Spot each line in the data below containing "Comprehensive" and copy it.
[Data to examine — start]
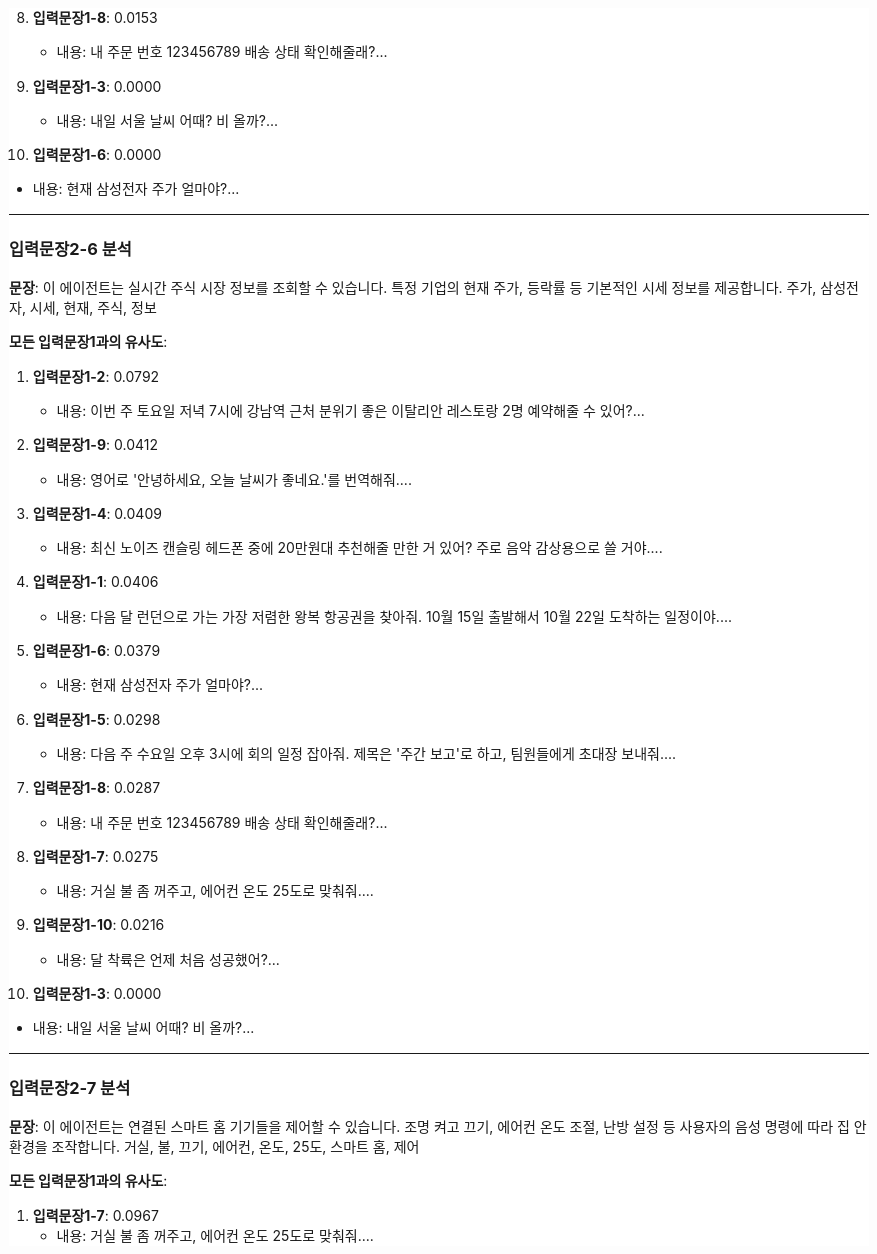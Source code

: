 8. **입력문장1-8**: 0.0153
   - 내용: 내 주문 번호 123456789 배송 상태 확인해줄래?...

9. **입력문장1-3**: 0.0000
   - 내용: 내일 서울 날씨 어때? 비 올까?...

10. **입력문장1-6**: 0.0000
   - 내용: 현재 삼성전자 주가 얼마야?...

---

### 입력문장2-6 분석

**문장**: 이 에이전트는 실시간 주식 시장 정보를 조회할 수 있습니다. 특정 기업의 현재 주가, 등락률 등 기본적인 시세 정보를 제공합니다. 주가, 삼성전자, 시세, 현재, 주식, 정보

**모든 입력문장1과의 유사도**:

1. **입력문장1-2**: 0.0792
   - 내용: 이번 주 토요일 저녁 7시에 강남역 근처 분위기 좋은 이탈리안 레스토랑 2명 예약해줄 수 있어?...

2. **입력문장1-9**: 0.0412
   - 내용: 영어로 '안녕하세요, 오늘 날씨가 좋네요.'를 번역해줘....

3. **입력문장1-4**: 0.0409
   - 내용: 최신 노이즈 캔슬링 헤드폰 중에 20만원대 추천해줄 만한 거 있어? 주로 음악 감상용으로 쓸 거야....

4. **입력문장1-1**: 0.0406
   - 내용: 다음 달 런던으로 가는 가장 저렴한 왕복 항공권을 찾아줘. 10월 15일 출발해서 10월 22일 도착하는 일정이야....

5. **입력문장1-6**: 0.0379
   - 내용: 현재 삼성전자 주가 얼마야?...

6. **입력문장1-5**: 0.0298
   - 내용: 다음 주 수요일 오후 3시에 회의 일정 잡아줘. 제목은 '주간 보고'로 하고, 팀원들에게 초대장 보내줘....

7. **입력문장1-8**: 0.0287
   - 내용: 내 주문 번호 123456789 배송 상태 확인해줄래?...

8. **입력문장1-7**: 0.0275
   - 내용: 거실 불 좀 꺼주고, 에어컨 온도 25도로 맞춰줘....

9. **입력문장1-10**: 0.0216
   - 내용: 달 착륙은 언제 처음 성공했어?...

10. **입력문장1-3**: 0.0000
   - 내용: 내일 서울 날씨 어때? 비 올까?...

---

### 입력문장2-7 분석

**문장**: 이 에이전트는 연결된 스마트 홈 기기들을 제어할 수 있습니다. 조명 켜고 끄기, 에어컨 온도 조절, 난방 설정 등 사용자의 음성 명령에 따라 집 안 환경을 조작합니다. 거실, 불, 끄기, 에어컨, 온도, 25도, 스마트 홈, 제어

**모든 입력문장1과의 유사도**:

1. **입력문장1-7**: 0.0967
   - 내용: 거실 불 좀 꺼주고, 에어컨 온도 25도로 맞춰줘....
[Data to examine — finish]
[Data to examine — start]
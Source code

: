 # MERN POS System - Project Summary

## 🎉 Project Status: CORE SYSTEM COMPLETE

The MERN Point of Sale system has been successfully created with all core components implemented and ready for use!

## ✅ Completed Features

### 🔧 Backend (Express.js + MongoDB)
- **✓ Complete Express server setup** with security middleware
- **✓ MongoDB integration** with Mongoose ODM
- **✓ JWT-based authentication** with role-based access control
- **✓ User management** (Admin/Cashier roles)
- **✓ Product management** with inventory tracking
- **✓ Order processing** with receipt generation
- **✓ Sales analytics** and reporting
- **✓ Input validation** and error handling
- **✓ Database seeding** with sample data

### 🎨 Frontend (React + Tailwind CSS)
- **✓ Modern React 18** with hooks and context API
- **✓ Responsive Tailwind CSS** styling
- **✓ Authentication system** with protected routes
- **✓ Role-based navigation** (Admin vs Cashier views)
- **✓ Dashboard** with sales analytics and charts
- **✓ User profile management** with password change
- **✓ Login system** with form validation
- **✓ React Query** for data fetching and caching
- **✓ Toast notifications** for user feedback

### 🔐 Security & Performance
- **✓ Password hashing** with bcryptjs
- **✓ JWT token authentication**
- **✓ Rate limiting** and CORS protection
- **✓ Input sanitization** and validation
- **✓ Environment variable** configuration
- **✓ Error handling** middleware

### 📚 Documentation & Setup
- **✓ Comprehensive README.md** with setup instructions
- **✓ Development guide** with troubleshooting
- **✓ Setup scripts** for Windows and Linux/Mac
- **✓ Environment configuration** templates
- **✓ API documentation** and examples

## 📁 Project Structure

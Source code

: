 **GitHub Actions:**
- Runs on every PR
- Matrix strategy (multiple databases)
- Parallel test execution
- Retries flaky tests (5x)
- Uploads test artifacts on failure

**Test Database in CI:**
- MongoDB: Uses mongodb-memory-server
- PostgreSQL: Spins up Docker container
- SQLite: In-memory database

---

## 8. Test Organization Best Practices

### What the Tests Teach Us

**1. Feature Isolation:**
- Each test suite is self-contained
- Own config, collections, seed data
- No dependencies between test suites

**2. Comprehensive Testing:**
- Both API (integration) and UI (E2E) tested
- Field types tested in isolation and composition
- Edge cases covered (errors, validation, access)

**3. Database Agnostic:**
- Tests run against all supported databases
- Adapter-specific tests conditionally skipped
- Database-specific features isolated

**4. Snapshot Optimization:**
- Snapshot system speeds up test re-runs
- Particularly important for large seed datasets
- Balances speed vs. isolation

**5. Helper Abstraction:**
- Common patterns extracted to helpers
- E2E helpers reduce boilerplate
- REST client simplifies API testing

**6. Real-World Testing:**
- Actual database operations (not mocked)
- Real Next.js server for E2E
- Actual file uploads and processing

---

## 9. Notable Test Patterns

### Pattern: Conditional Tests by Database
[Data to examine — finish]
* Exercise output
- **✓ Comprehensive README.md** with setup instructions
**2. Comprehensive Testing:**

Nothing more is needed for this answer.